2012–2015 American medical consulting firm

MetaMed Research was an American medical consulting firm that provided personalized medical research services. Its reports offered second opinions based on reviews of clients' medical records and published research. It was founded in 2012 by Michael Vassar (previously of the Singularity Institute), Jaan Tallinn (co-founder of Skype and Kazaa), Zvi Mowshowitz, and Nevin Freeman with startup funding from Silicon Valley investor Peter Thiel. The service was publicly launched in March 2013. MetaMed stated that its researchers were drawn from top universities, as well as prominent technology companies such as Google. Many of its principals were associated with the rationalist movement.

==Concept==
Vassar founded MetaMed to apply the principles of rationality as taught by Eliezer Yudkowsky to medicine, having left Yudkowsky's Singularity Institute to do so.

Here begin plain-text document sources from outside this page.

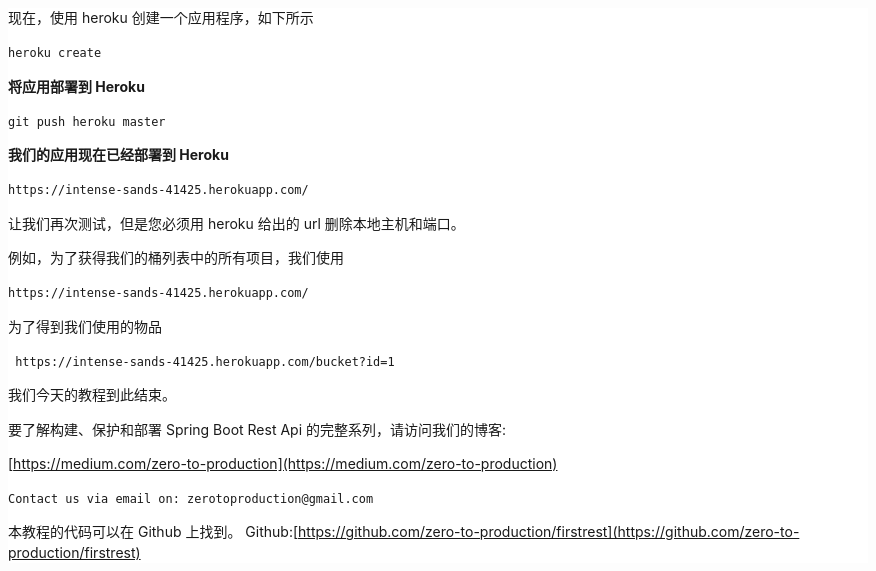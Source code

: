 现在，使用 heroku 创建一个应用程序，如下所示

```
heroku create 
```

**将应用部署到 Heroku**

```
git push heroku master 
```

**我们的应用现在已经部署到 Heroku**

```
https://intense-sands-41425.herokuapp.com/ 
```

让我们再次测试，但是您必须用 heroku 给出的 url 删除本地主机和端口。

例如，为了获得我们的桶列表中的所有项目，我们使用

```
https://intense-sands-41425.herokuapp.com/ 
```

为了得到我们使用的物品

```
 https://intense-sands-41425.herokuapp.com/bucket?id=1 
```

我们今天的教程到此结束。

要了解构建、保护和部署 Spring Boot Rest Api 的完整系列，请访问我们的博客:

[https://medium.com/zero-to-production](https://medium.com/zero-to-production)

```
Contact us via email on: zerotoproduction@gmail.com 
```

本教程的代码可以在 Github 上找到。
Github:[https://github.com/zero-to-production/firstrest](https://github.com/zero-to-production/firstrest)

MetaMed was intended to supplement typical healthcare by providing more detailed research. Writing in January 2015, journalist Sam Frank described the company in Harper's Magazine:

Vassar had left to found MetaMed, a personalized-medicine company, with Jaan Tallinn of Skype and Kazaa, $500,000 from Peter Thiel, and a staff that included young rationalists who had cut their teeth arguing on Yudkowsky’s website. The idea behind MetaMed was to apply rationality to medicine — "rationality" here defined as the ability to properly research, weight, and synthesize the flawed medical information that exists in the world. Prices ranged from $25,000 for a literature review to a few hundred thousand for a personalized study. "We can save lots and lots and lots of lives," Vassar said (if mostly moneyed ones at first). "But it’s the signal — it's the 'Hey! Reason works!' — that matters. ... It's not really about medicine." Our whole society was sick — root, branch, and memeplex — and rationality was the only cure.

==Services==
Its research teams included physicians, medical specialists, data scientists and librarians.

Company researchers gathered detailed medical information on each client, using this as the basis for the creation of personalized research reports for various conditions (or, in some cases, for the purpose of client performance enhancement). Its service descriptions also listed assessments of diagnostic tests, including their predictive value, and models of links among medical conditions. Vassar's longer-term aim was to aid doctors with advanced artificial intelligence and data from information experts.

MetaMed's personalized medical research services were targeted at the market for concierge medicine, with prices ranging from a few thousand dollars to hundreds of thousands.

The service was generally not covered by insurance.

==Closure==
By April 2015, MetaMed was defunct. Tallinn said that it had not handled enough cases to learn from experience and improve its performance, preventing its planned feedback loop from developing.